Required action
Before repeating the entries below, strip out every picture and keep all else as it is.

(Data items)
====================

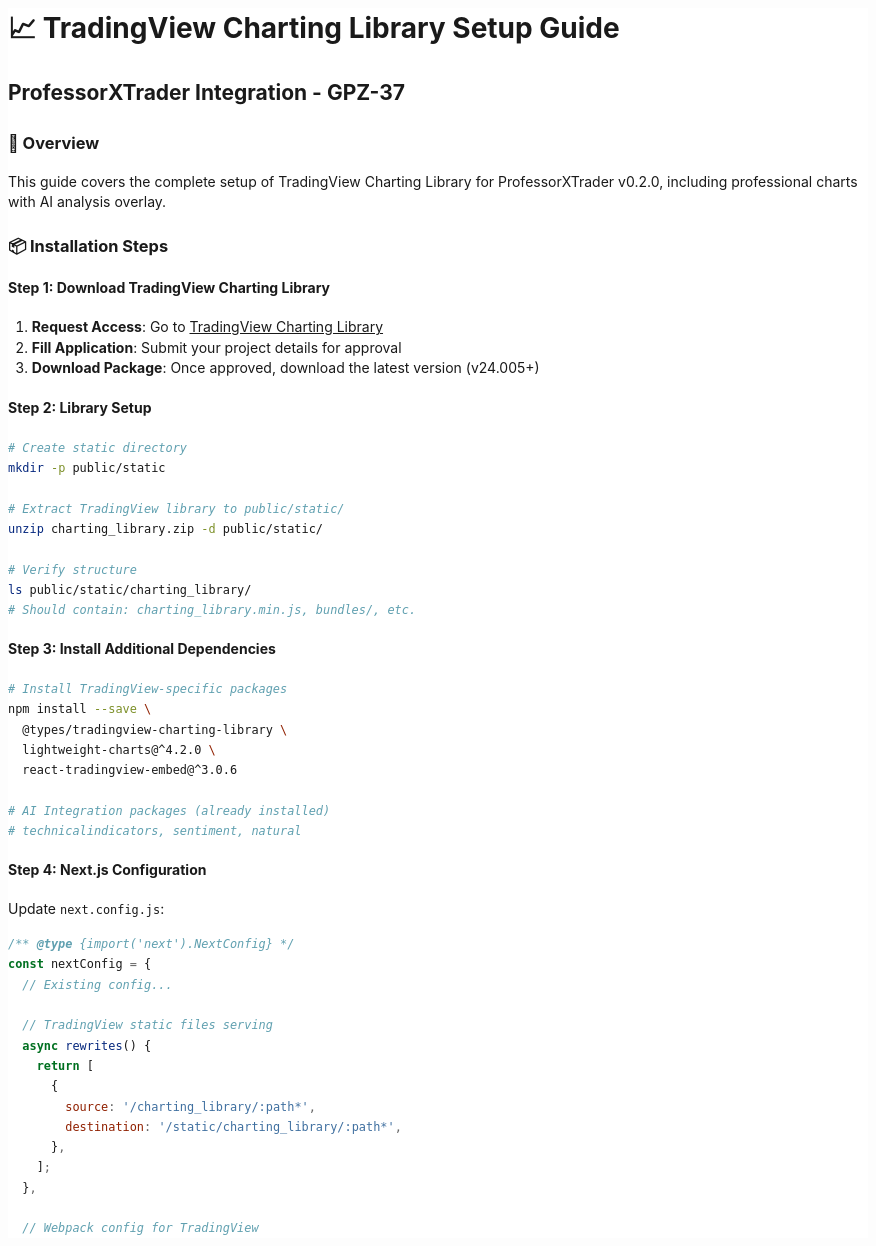 # 📈 TradingView Charting Library Setup Guide
## ProfessorXTrader Integration - GPZ-37

### 🎯 Overview

This guide covers the complete setup of TradingView Charting Library for ProfessorXTrader v0.2.0, including professional charts with AI analysis overlay.

### 📦 Installation Steps

#### Step 1: Download TradingView Charting Library

1. **Request Access**: Go to [TradingView Charting Library](https://www.tradingview.com/charting-library/)
2. **Fill Application**: Submit your project details for approval
3. **Download Package**: Once approved, download the latest version (v24.005+)

#### Step 2: Library Setup

```bash
# Create static directory
mkdir -p public/static

# Extract TradingView library to public/static/
unzip charting_library.zip -d public/static/

# Verify structure
ls public/static/charting_library/
# Should contain: charting_library.min.js, bundles/, etc.
```

#### Step 3: Install Additional Dependencies

```bash
# Install TradingView-specific packages
npm install --save \
  @types/tradingview-charting-library \
  lightweight-charts@^4.2.0 \
  react-tradingview-embed@^3.0.6

# AI Integration packages (already installed)
# technicalindicators, sentiment, natural
```

#### Step 4: Next.js Configuration

Update `next.config.js`:

```javascript
/** @type {import('next').NextConfig} */
const nextConfig = {
  // Existing config...
  
  // TradingView static files serving
  async rewrites() {
    return [
      {
        source: '/charting_library/:path*',
        destination: '/static/charting_library/:path*',
      },
    ];
  },
  
  // Webpack config for TradingView
```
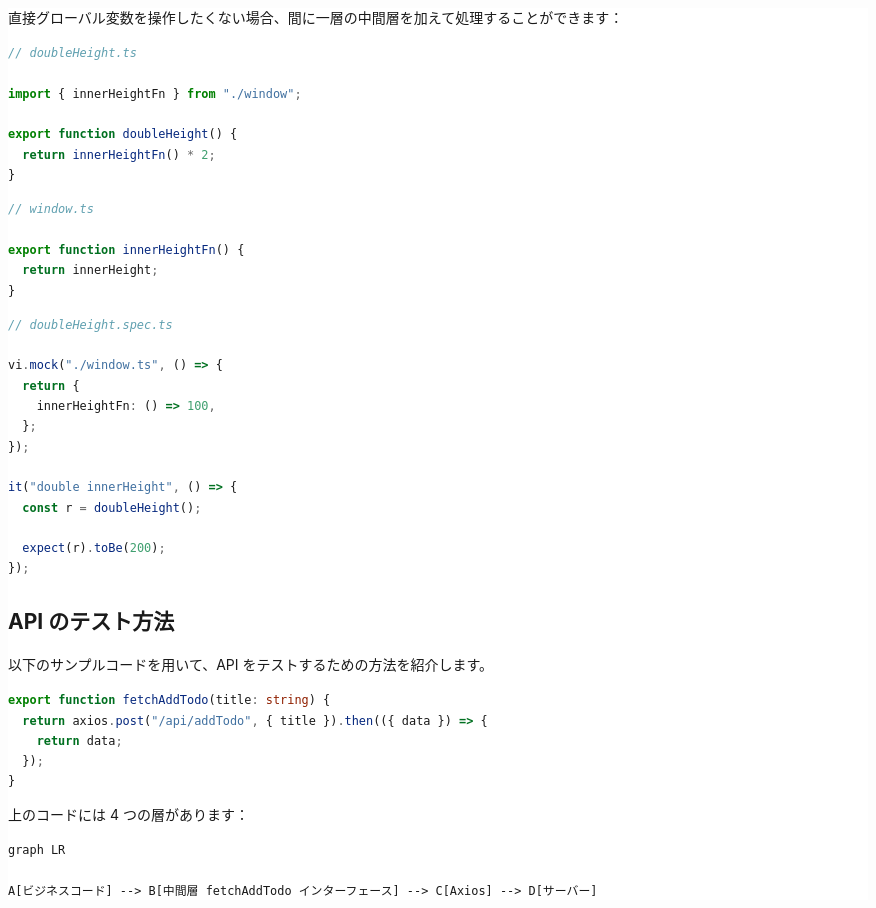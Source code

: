 直接グローバル変数を操作したくない場合、間に一層の中間層を加えて処理することができます：

```ts
// doubleHeight.ts

import { innerHeightFn } from "./window";

export function doubleHeight() {
  return innerHeightFn() * 2;
}
```

```ts
// window.ts

export function innerHeightFn() {
  return innerHeight;
}
```

```ts
// doubleHeight.spec.ts

vi.mock("./window.ts", () => {
  return {
    innerHeightFn: () => 100,
  };
});

it("double innerHeight", () => {
  const r = doubleHeight();

  expect(r).toBe(200);
});
```

## API のテスト方法

以下のサンプルコードを用いて、API をテストするための方法を紹介します。

```ts
export function fetchAddTodo(title: string) {
  return axios.post("/api/addTodo", { title }).then(({ data }) => {
    return data;
  });
}
```

上のコードには 4 つの層があります：

```mermaid
graph LR

A[ビジネスコード] --> B[中間層 fetchAddTodo インターフェース] --> C[Axios] --> D[サーバー]
```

====================

Solution
 # 📈 TradingView Charting Library Setup Guide
## ProfessorXTrader Integration - GPZ-37

### 🎯 Overview

This guide covers the complete setup of TradingView Charting Library for ProfessorXTrader v0.2.0, including professional charts with AI analysis overlay.

### 📦 Installation Steps

#### Step 1: Download TradingView Charting Library

1. **Request Access**: Go to [TradingView Charting Library](https://www.tradingview.com/charting-library/)
2. **Fill Application**: Submit your project details for approval
3. **Download Package**: Once approved, download the latest version (v24.005+)

#### Step 2: Library Setup

```bash
# Create static directory
mkdir -p public/static

# Extract TradingView library to public/static/
unzip charting_library.zip -d public/static/

# Verify structure
ls public/static/charting_library/
# Should contain: charting_library.min.js, bundles/, etc.
```

#### Step 3: Install Additional Dependencies

```bash
# Install TradingView-specific packages
npm install --save \
  @types/tradingview-charting-library \
  lightweight-charts@^4.2.0 \
  react-tradingview-embed@^3.0.6

# AI Integration packages (already installed)
# technicalindicators, sentiment, natural
```

#### Step 4: Next.js Configuration

Update `next.config.js`:

```javascript
/** @type {import('next').NextConfig} */
const nextConfig = {
  // Existing config...
  
  // TradingView static files serving
  async rewrites() {
    return [
      {
        source: '/charting_library/:path*',
        destination: '/static/charting_library/:path*',
      },
    ];
  },
  
  // Webpack config for TradingView
```
Source code

: 直接グローバル変数を操作したくない場合、間に一層の中間層を加えて処理することができます：

```ts
// doubleHeight.ts

import { innerHeightFn } from "./window";

export function doubleHeight() {
  return innerHeightFn() * 2;
}
```

```ts
// window.ts

export function innerHeightFn() {
  return innerHeight;
}
```

```ts
// doubleHeight.spec.ts

vi.mock("./window.ts", () => {
  return {
    innerHeightFn: () => 100,
  };
});

it("double innerHeight", () => {
  const r = doubleHeight();

  expect(r).toBe(200);
});
```

## API のテスト方法

以下のサンプルコードを用いて、API をテストするための方法を紹介します。

```ts
export function fetchAddTodo(title: string) {
  return axios.post("/api/addTodo", { title }).then(({ data }) => {
    return data;
  });
}
```

上のコードには 4 つの層があります：

```mermaid
graph LR

A[ビジネスコード] --> B[中間層 fetchAddTodo インターフェース] --> C[Axios] --> D[サーバー]
```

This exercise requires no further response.